Tuesday, December 4, 2012

Anger as Entertainment

I wrote this a few years back, but it seems like a good thing to re-post right now for some reason. The frantic holiday season? Too many Zen scandals? Anyway, here you go.

I have had one of those days where, for whatever reason, the longer the days goes, the less I want to interact with others. In fact, the past three or four hours, I've had waves of crankiness that haven't been so pleasant. Crossing a busy street, and getting cut off by cars in both crosswalks when the light was green didn't help. Nor the struggles I'm having with my second ESL class, which recently became a combined level class due to a colleague resigning. The old "leave the position empty" and "reallocate" game.

What's interesting about all this is that I work up early and did a longer period of zazen than I have been recently.

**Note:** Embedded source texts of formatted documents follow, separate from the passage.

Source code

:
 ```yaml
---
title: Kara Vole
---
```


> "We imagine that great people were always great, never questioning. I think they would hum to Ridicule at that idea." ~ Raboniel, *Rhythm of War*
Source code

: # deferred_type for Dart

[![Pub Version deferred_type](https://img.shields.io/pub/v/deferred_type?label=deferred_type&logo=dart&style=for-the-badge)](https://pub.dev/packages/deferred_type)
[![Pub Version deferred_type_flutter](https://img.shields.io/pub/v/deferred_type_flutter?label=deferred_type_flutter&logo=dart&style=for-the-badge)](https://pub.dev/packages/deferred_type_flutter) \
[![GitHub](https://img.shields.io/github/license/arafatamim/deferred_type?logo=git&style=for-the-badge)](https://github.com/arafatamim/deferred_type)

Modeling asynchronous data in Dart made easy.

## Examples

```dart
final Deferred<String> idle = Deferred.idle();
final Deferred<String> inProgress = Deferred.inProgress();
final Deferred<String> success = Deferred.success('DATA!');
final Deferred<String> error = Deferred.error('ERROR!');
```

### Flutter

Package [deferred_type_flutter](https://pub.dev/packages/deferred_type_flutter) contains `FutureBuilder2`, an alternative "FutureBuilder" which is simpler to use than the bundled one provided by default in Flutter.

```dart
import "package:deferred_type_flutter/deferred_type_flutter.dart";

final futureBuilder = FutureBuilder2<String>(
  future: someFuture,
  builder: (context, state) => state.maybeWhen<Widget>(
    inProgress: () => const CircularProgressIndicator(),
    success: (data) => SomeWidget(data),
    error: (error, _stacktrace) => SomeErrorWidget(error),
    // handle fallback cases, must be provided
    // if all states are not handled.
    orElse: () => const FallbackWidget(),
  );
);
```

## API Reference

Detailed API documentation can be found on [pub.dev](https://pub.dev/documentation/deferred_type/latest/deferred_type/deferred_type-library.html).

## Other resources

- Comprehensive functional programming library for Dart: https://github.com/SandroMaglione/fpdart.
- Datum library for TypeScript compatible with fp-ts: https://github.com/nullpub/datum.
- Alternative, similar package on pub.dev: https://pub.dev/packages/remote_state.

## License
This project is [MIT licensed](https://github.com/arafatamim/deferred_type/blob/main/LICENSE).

Most mornings, I'm lucking to get 10 minutes and/or chant the refuges and bodhisattva vows before going out the door for the bus. Not only did I sit a half an hour, but also did a longer chanting service. I've always been more of a evening/night meditator, so whenever I can start a weekday morning doing both a morning sit and chanting service, it's always a plus.

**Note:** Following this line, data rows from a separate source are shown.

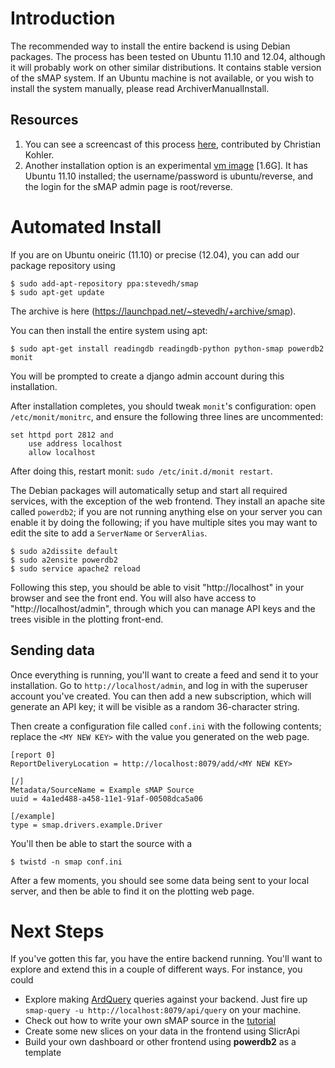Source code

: # Introduction #

The recommended way to install the entire backend is using Debian packages.  The process has been tested on Ubuntu 11.10 and 12.04, although it will probably work on other similar distributions.  It contains stable version of the sMAP system.  If an Ubuntu machine is not available, or you wish to install the system manually, please read ArchiverManualInstall.

## Resources ##
  1. You can see a screencast of this process [here](http://windows.lbl.gov/smap/video/smap_installation.mov), contributed by Christian Kohler.
  1. Another installation option is an experimental [vm image](http://jackalope.cs.berkeley.edu/~stevedh/Ubuntu-11.10-smap-444.ova) [1.6G].  It has Ubuntu 11.10 installed; the username/password is ubuntu/reverse, and the login for the sMAP admin page is root/reverse.

# Automated Install #

If you are on Ubuntu oneiric (11.10) or precise (12.04), you can add our package repository using
```
$ sudo add-apt-repository ppa:stevedh/smap
$ sudo apt-get update
```

The archive is here (https://launchpad.net/~stevedh/+archive/smap).

You can then install the entire system using apt:

```
$ sudo apt-get install readingdb readingdb-python python-smap powerdb2 monit
```

You will be prompted to create a django admin account during this installation.

After installation completes, you should tweak `monit`'s configuration: open `/etc/monit/monitrc`, and ensure the following three lines are uncommented:
```
set httpd port 2812 and
    use address localhost
    allow localhost 
```
After doing this, restart monit: `sudo /etc/init.d/monit restart`.

The Debian packages will automatically setup and start all required services, with the exception of the web frontend.  They install an apache site called `powerdb2`; if you are not running anything else on your server you can enable it by doing the following; if you have multiple sites you may want to edit the site to add a `ServerName` or `ServerAlias`.

```
$ sudo a2dissite default
$ sudo a2ensite powerdb2
$ sudo service apache2 reload
```

Following this step, you should be able to visit "http://localhost" in your browser and see the front end.  You will also have access to "http://localhost/admin", through which you can manage API keys and the trees visible in the plotting front-end.

## Sending data ##

Once everything is running, you'll want to create a feed and send it to your installation.  Go to `http://localhost/admin`, and log in with the superuser account you've created.  You can then add a new subscription, which will generate an API key; it will be visible as a random 36-character string.

Then create a configuration file called `conf.ini` with the following contents; replace the `<MY NEW KEY>` with the value you generated on the web page.
```
[report 0]
ReportDeliveryLocation = http://localhost:8079/add/<MY NEW KEY>

[/]
Metadata/SourceName = Example sMAP Source
uuid = 4a1ed488-a458-11e1-91af-00508dca5a06

[/example]
type = smap.drivers.example.Driver
```

You'll then be able to start the source with a
```
$ twistd -n smap conf.ini
```

After a few moments, you should see some data being sent to your local server, and then be able to find it on the plotting web page.

# Next Steps #

If you've gotten this far, you have the entire backend running.  You'll want to explore and extend this in a couple of different ways.  For instance, you could

  * Explore making [ArdQuery](http://code.google.com/p/smap-data/wiki/ArdQuery) queries against your backend.  Just fire up `smap-query -u http://localhost:8079/api/query` on your machine.
  * Check out how to write your own sMAP source in the [tutorial](http://www.eecs.berkeley.edu/~stevedh/smap2/tutorial.html)
  * Create some new slices on your data in the frontend using SlicrApi
  * Build your own dashboard or other frontend using **powerdb2** as a template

Given this, the emotional contrast between this morning and this evening is vast.
Pema Chodron, writing about karmic momentum, has some interesting commentary to consider. She writes:

We entertain ourselves with anger, with fear, with grief —All kinds of thoughts are better than nothing— is our motto. The bodhichitta practices, and actually all meditation practices, are about learning to stay still and going through what I always refer to as the detox period of finally connecting. Sometimes it feels like stillness and peace, but if that happens it will also alternate with this restlessness and this unease.

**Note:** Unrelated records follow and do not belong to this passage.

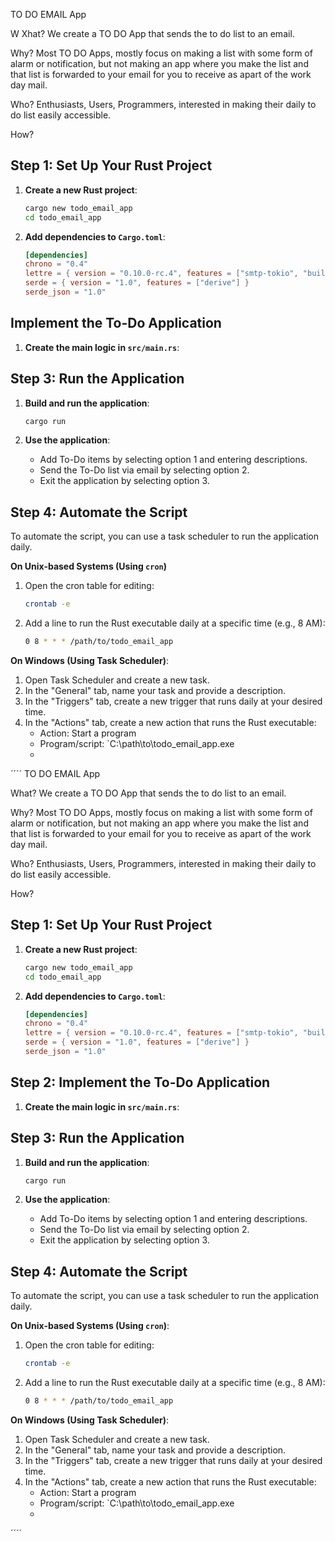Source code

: TO DO EMAIL App

W
Xhat?
We create a TO DO App that sends the to do list to an email.

Why?
Most TO DO Apps, mostly focus on making a list with some form of alarm or notification, but not making an app where you make the list and that list is forwarded to your email for you to receive as apart of the work day mail.

Who?
Enthusiasts, Users, Programmers, interested in making their daily to do list easily accessible.

How? 

## Step 1: Set Up Your Rust Project

1. **Create a new Rust project**:
   ```sh
   cargo new todo_email_app
   cd todo_email_app
   ```

2. **Add dependencies to `Cargo.toml`**:
   ```toml
   [dependencies]
   chrono = "0.4"
   lettre = { version = "0.10.0-rc.4", features = ["smtp-tokio", "builder"] }
   serde = { version = "1.0", features = ["derive"] }
   serde_json = "1.0"
   ```

## Implement the To-Do Application

1. **Create the main logic in `src/main.rs`**:

## Step 3: Run the Application

1. **Build and run the application**:
   ```sh
   cargo run
   ```

2. **Use the application**:
   - Add To-Do items by selecting option 1 and entering descriptions.
   - Send the To-Do list via email by selecting option 2.
   - Exit the application by selecting option 3.

## Step 4: Automate the Script

To automate the script, you can use a task scheduler to run the application daily.

**On Unix-based Systems (Using `cron`)**

1. Open the cron table for editing:
   ```sh
   crontab -e
   ```

2. Add a line to run the Rust executable daily at a specific time (e.g., 8 AM):
   ```sh
   0 8 * * * /path/to/todo_email_app
   ```

**On Windows (Using Task Scheduler)**:

1. Open Task Scheduler and create a new task.
2. In the "General" tab, name your task and provide a description.
3. In the "Triggers" tab, create a new trigger that runs daily at your desired time.
4. In the "Actions" tab, create a new action that runs the Rust executable:
   - Action: Start a program
   - Program/script: `C:\path\to\todo_email_app.exe
   - 
 ´´´´
TO DO EMAIL App

What?
We create a TO DO App that sends the to do list to an email.

Why?
Most TO DO Apps, mostly focus on making a list with some form of alarm or notification, but not making an app where you make the list and that list is forwarded to your email for you to receive as apart of the work day mail.

Who?
Enthusiasts, Users, Programmers, interested in making their daily to do list easily accessible.

How? 

## Step 1: Set Up Your Rust Project

1. **Create a new Rust project**:
   ```sh
   cargo new todo_email_app
   cd todo_email_app
   ```

2. **Add dependencies to `Cargo.toml`**:
   ```toml
   [dependencies]
   chrono = "0.4"
   lettre = { version = "0.10.0-rc.4", features = ["smtp-tokio", "builder"] }
   serde = { version = "1.0", features = ["derive"] }
   serde_json = "1.0"
   ```

## Step 2: Implement the To-Do Application

1. **Create the main logic in `src/main.rs`**:


## Step 3: Run the Application

1. **Build and run the application**:
   ```sh
   cargo run
   ```

2. **Use the application**:
   - Add To-Do items by selecting option 1 and entering descriptions.
   - Send the To-Do list via email by selecting option 2.
   - Exit the application by selecting option 3.

## Step 4: Automate the Script

To automate the script, you can use a task scheduler to run the application daily.

**On Unix-based Systems (Using `cron`)**:

1. Open the cron table for editing:
   ```sh
   crontab -e
   ```

2. Add a line to run the Rust executable daily at a specific time (e.g., 8 AM):
   ```sh
   0 8 * * * /path/to/todo_email_app
   ```

**On Windows (Using Task Scheduler)**:

1. Open Task Scheduler and create a new task.
2. In the "General" tab, name your task and provide a description.
3. In the "Triggers" tab, create a new trigger that runs daily at your desired time.
4. In the "Actions" tab, create a new action that runs the Rust executable:
   - Action: Start a program
   - Program/script: `C:\path\to\todo_email_app.exe
   - 
 ´´´´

Curious. I didn't feel like I was "entertaining" myself. However, if we broaden the definition a bit, it actually fits. With the class, the anger was really a diversion from experiencing disappointment, loss of my old, higher level class, and also just exhaustion with the seemingly endless rounds of change in the student body. In term of the cars in the crosswalk, the anger was a response to pedestrian unfriendly city planning, as well as a quick leap from the fear of getting hit.

I'm not one of those people who considers anger always an inappropriate response. The three poisons are greed, hatred, and ignorance - but many translations have it as "anger' instead of "ignorance." There are times when a flash of anger might be the appropriate response, but it's far less than what most of us express on a daily basis.

The thing is that it's hard to stay with what's coming up when the world seems to be calling for some kind of action from you. In fact, even in situations like the street crossing, where you need to get to the other side, afterward it's terribly easy to get lost in stories about "those assholes" blocking the crosswalk. The opportunity to hang with what's coming up is there, and yet it gets lost pretty fast if you allow yourself to get hooked.

2 comments:

Jeanne Desy said...

This is good to think about. I might have posted this before, because it's been important to me. Khandro Rinpoche was asked about anger, and began her answer by saying "Anger is always a waste of time." I take from that that it's okay, of course, to have a flash of anger, but you want to let go of that feeling. Anything you're going to do about the trigger is best done in a wholesome state.

Nathan said...

I do think there's a place for anger in the face of serious injustice. But it has to be well timed, and coming from a place of compassion in order for it to be skillful means. It's rare that a situation calls for such action, and rare for any of us to be able to do it.

So, mostly, anger is a waste of time.